## Aim of the exercise:
How do the lines below between the ones holding "A única memória" and "O MicroBlaze é", inclusive, read? Give them again exactly, with no other lines.
··· Entries shown
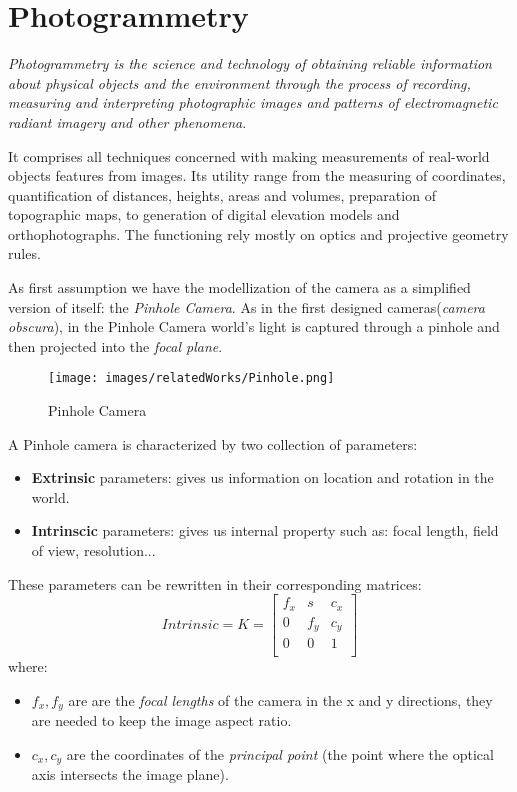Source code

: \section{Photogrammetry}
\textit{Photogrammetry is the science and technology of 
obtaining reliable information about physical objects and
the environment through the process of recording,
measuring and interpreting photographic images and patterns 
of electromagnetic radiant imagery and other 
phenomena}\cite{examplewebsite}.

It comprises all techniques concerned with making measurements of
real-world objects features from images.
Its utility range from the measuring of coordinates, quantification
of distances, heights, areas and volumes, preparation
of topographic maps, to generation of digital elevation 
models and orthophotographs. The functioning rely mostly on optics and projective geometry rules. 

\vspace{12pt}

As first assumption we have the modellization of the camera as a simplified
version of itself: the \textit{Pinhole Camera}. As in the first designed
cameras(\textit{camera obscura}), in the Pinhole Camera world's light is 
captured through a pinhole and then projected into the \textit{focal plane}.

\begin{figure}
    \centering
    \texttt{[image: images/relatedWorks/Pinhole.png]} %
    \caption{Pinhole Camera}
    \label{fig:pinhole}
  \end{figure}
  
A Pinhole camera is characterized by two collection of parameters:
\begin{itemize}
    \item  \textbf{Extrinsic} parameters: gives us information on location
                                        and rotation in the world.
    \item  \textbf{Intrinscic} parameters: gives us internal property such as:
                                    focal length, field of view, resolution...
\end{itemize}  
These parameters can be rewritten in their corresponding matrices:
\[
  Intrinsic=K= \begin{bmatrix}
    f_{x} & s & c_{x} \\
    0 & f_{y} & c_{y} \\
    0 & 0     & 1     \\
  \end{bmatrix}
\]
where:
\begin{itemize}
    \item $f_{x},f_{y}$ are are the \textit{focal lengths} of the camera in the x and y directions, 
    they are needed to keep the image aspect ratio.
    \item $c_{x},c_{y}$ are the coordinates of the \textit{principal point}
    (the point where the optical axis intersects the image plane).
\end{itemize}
······
··· Entries shown
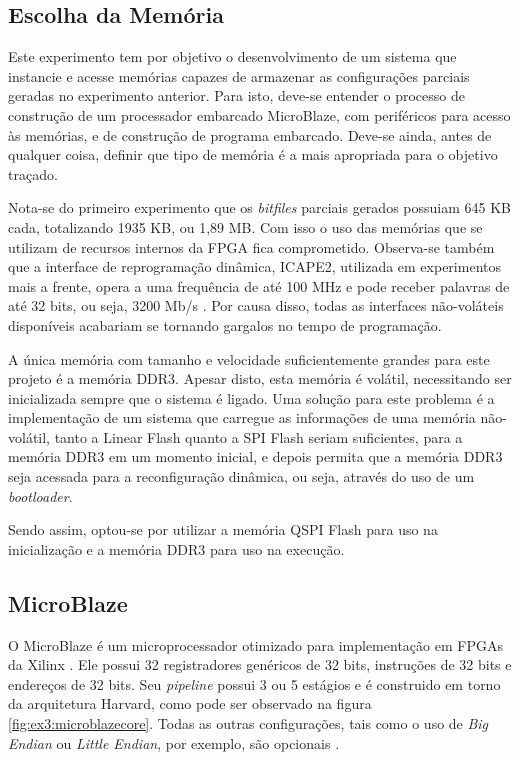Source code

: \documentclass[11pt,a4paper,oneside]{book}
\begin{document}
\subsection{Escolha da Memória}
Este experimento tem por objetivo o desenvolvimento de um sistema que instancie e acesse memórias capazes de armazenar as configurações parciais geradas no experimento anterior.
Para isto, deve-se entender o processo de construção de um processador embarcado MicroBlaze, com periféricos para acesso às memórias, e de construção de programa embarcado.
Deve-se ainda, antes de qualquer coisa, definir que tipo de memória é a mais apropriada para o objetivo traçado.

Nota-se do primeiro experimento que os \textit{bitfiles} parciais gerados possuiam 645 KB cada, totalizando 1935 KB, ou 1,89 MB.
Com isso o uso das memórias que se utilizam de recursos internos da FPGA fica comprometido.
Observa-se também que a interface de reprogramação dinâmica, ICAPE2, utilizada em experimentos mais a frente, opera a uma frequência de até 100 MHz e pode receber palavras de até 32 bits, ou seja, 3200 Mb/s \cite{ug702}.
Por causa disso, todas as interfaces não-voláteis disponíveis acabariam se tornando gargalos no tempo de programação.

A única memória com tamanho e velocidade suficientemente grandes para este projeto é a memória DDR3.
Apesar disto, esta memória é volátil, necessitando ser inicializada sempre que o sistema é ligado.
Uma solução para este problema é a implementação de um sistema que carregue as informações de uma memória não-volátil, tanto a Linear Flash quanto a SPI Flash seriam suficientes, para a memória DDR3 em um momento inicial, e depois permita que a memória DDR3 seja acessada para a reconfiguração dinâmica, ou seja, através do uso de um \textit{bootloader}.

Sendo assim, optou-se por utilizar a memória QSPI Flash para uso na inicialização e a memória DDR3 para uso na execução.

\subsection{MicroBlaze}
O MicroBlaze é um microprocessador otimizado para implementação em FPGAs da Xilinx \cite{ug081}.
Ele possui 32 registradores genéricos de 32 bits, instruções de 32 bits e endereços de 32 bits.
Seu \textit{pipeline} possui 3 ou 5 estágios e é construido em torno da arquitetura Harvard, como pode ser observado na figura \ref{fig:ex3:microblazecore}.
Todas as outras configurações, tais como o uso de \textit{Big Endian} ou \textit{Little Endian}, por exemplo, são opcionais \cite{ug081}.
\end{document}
······
## Result of the task:
A única memória com tamanho e velocidade suficientemente grandes para este projeto é a memória DDR3.
Apesar disto, esta memória é volátil, necessitando ser inicializada sempre que o sistema é ligado.
Uma solução para este problema é a implementação de um sistema que carregue as informações de uma memória não-volátil, tanto a Linear Flash quanto a SPI Flash seriam suficientes, para a memória DDR3 em um momento inicial, e depois permita que a memória DDR3 seja acessada para a reconfiguração dinâmica, ou seja, através do uso de um \textit{bootloader}.

Sendo assim, optou-se por utilizar a memória QSPI Flash para uso na inicialização e a memória DDR3 para uso na execução.

\subsection{MicroBlaze}
O MicroBlaze é um microprocessador otimizado para implementação em FPGAs da Xilinx \cite{ug081}.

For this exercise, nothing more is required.